(Beginning of DATA PROVIDED)

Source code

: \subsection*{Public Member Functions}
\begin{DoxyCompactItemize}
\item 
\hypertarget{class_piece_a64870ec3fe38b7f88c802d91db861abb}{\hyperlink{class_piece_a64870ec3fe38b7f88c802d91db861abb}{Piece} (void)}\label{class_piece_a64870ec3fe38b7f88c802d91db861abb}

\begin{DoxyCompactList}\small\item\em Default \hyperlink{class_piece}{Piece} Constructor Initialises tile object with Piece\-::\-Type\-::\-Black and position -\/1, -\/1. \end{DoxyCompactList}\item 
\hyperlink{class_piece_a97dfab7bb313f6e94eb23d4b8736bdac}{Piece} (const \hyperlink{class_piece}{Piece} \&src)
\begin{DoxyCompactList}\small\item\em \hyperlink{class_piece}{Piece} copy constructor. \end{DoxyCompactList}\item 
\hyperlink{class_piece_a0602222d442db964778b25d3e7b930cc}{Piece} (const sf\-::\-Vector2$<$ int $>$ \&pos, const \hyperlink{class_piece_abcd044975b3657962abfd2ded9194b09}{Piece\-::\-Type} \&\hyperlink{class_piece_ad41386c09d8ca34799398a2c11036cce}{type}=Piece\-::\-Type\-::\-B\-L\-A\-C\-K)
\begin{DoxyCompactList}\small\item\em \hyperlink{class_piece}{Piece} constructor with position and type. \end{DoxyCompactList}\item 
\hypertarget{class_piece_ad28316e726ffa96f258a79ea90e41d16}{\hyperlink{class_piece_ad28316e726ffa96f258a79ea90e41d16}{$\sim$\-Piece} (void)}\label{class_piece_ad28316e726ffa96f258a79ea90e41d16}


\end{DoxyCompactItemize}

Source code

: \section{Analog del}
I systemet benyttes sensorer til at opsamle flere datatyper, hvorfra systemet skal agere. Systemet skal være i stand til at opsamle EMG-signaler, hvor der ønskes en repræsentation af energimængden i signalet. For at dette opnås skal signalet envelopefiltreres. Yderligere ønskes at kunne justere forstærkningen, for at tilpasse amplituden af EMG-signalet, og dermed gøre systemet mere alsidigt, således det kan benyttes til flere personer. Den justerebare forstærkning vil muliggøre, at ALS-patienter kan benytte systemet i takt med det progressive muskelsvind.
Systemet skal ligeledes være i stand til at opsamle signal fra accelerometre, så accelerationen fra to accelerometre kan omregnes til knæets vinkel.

(End of DATA PROVIDED)

_YOUR TASK_: The response should consist of every record, written out exactly as given.

_SOLUTION FOR THIS PROBLEM_:
Source code

: \subsection*{Public Member Functions}
\begin{DoxyCompactItemize}
\item 
\hypertarget{class_piece_a64870ec3fe38b7f88c802d91db861abb}{\hyperlink{class_piece_a64870ec3fe38b7f88c802d91db861abb}{Piece} (void)}\label{class_piece_a64870ec3fe38b7f88c802d91db861abb}

\begin{DoxyCompactList}\small\item\em Default \hyperlink{class_piece}{Piece} Constructor Initialises tile object with Piece\-::\-Type\-::\-Black and position -\/1, -\/1. \end{DoxyCompactList}\item 
\hyperlink{class_piece_a97dfab7bb313f6e94eb23d4b8736bdac}{Piece} (const \hyperlink{class_piece}{Piece} \&src)
\begin{DoxyCompactList}\small\item\em \hyperlink{class_piece}{Piece} copy constructor. \end{DoxyCompactList}\item 
\hyperlink{class_piece_a0602222d442db964778b25d3e7b930cc}{Piece} (const sf\-::\-Vector2$<$ int $>$ \&pos, const \hyperlink{class_piece_abcd044975b3657962abfd2ded9194b09}{Piece\-::\-Type} \&\hyperlink{class_piece_ad41386c09d8ca34799398a2c11036cce}{type}=Piece\-::\-Type\-::\-B\-L\-A\-C\-K)
\begin{DoxyCompactList}\small\item\em \hyperlink{class_piece}{Piece} constructor with position and type. \end{DoxyCompactList}\item 
\hypertarget{class_piece_ad28316e726ffa96f258a79ea90e41d16}{\hyperlink{class_piece_ad28316e726ffa96f258a79ea90e41d16}{$\sim$\-Piece} (void)}\label{class_piece_ad28316e726ffa96f258a79ea90e41d16}


\end{DoxyCompactItemize}

Source code

: \section{Analog del}
I systemet benyttes sensorer til at opsamle flere datatyper, hvorfra systemet skal agere. Systemet skal være i stand til at opsamle EMG-signaler, hvor der ønskes en repræsentation af energimængden i signalet. For at dette opnås skal signalet envelopefiltreres. Yderligere ønskes at kunne justere forstærkningen, for at tilpasse amplituden af EMG-signalet, og dermed gøre systemet mere alsidigt, således det kan benyttes til flere personer. Den justerebare forstærkning vil muliggøre, at ALS-patienter kan benytte systemet i takt med det progressive muskelsvind.
Systemet skal ligeledes være i stand til at opsamle signal fra accelerometre, så accelerationen fra to accelerometre kan omregnes til knæets vinkel.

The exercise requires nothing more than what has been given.